Don Mattingly was expecting the question before he'd even picked up the phone. Seems like everyone back East has the same curiosity about the transplanted Yankee who's 3,000 miles away and just happens to be managing the National League's best team.
Mattingly in Dodger Blue has never looked quite right, not to those who remember him as Donnie Baseball, the forefather of the '90s golden era. We all assume Mattingly's career is taking a long, lazy circle back to the Bronx -- it's just a matter of time before he finds his roots. Right?
With no disrespect to the Yankees, Mattingly is dropping hints that he's already said goodbye forever.
"This (Dodgers) organization has been good to me, they were loyal when I went through tough personal times and that means a lot," Mattingly said. "The truth is, I love it here. I love the National League. I love the Dodgers. I would sign a deal right now to stay as long as they wanted me."
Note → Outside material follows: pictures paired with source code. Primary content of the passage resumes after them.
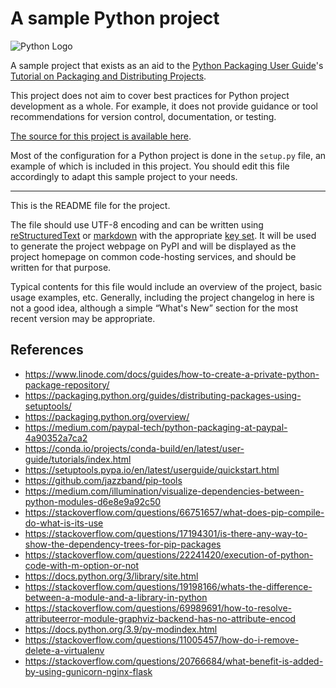 # A sample Python project

![Python Logo](https://www.python.org/static/community_logos/python-logo.png "Sample inline image")

A sample project that exists as an aid to the [Python Packaging User
Guide][packaging guide]'s [Tutorial on Packaging and Distributing
Projects][distribution tutorial].

This project does not aim to cover best practices for Python project
development as a whole. For example, it does not provide guidance or tool
recommendations for version control, documentation, or testing.

[The source for this project is available here][src].

Most of the configuration for a Python project is done in the `setup.py` file,
an example of which is included in this project. You should edit this file
accordingly to adapt this sample project to your needs.

----

This is the README file for the project.

The file should use UTF-8 encoding and can be written using
[reStructuredText][rst] or [markdown][md use] with the appropriate [key set][md
use]. It will be used to generate the project webpage on PyPI and will be
displayed as the project homepage on common code-hosting services, and should be
written for that purpose.

Typical contents for this file would include an overview of the project, basic
usage examples, etc. Generally, including the project changelog in here is not a
good idea, although a simple “What's New” section for the most recent version
may be appropriate.

[packaging guide]: https://packaging.python.org
[distribution tutorial]: https://packaging.python.org/tutorials/packaging-projects/
[src]: https://github.com/pypa/sampleproject
[rst]: http://docutils.sourceforge.net/rst.html
[md]: https://tools.ietf.org/html/rfc7764#section-3.5 "CommonMark variant"
[md use]: https://packaging.python.org/specifications/core-metadata/#description-content-type-optional

## References
* https://www.linode.com/docs/guides/how-to-create-a-private-python-package-repository/
* https://packaging.python.org/guides/distributing-packages-using-setuptools/
* https://packaging.python.org/overview/
* https://medium.com/paypal-tech/python-packaging-at-paypal-4a90352a7ca2
* https://conda.io/projects/conda-build/en/latest/user-guide/tutorials/index.html
* https://setuptools.pypa.io/en/latest/userguide/quickstart.html
* https://github.com/jazzband/pip-tools
* https://medium.com/illumination/visualize-dependencies-between-python-modules-d6e8e9a92c50
* https://stackoverflow.com/questions/66751657/what-does-pip-compile-do-what-is-its-use
* https://stackoverflow.com/questions/17194301/is-there-any-way-to-show-the-dependency-trees-for-pip-packages
* https://stackoverflow.com/questions/22241420/execution-of-python-code-with-m-option-or-not
* https://docs.python.org/3/library/site.html
* https://stackoverflow.com/questions/19198166/whats-the-difference-between-a-module-and-a-library-in-python
* https://stackoverflow.com/questions/69989691/how-to-resolve-attributeerror-module-graphviz-backend-has-no-attribute-encod
* https://docs.python.org/3.9/py-modindex.html
* https://stackoverflow.com/questions/11005457/how-do-i-remove-delete-a-virtualenv
* https://stackoverflow.com/questions/20766684/what-benefit-is-added-by-using-gunicorn-nginx-flask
Mattingly was speaking the other day from his hotel room in Arizona, where the Dodgers had been busy wiping out the D-backs. Before an 11-4 loss on Wednesday, Mattingly's crew was on a six-game winning streak, including a sweep of the Cardinals. Not only did the Dodgers lead the NL West by seven games entering Thursday, the widest margin in either league, they also had the majors' best record at 30-14.
No one saw this renaissance coming, not even Mattingly. He's the first to admit: "We don't have a bunch of superstars. I mean, we've got (Matt) Kemp and (Andre) Ethier, but not too many others who make you say, 'wow.' "
The key? Mattingly cites the "power" of the Dodgers' unity, and how they've reached a nirvana of sorts where, "everyone is pulling in the same direction."
It's taken Mattingly several years to acquire the subtle gifts that separate good managers from the great ones. At 51, he's finally old enough to be respected as an elder, which adds to his currency in the clubhouse. Mattingly is calm without being soft, knowledgeable without being brainy like Joe Maddon, demanding without being overbearing like Tony La Russa used to be.
Mostly, it's Mattingly's accomplishments as a hitter that super-charge his resume; he was an Eighties superstar. That was supposed to smooth his post-retirement path with the Yankees. Indeed, Mattingly was Joe Torre's choice to succeed him in the dugout and appeared to be ready to inherit the job after Torre's departure in 2007.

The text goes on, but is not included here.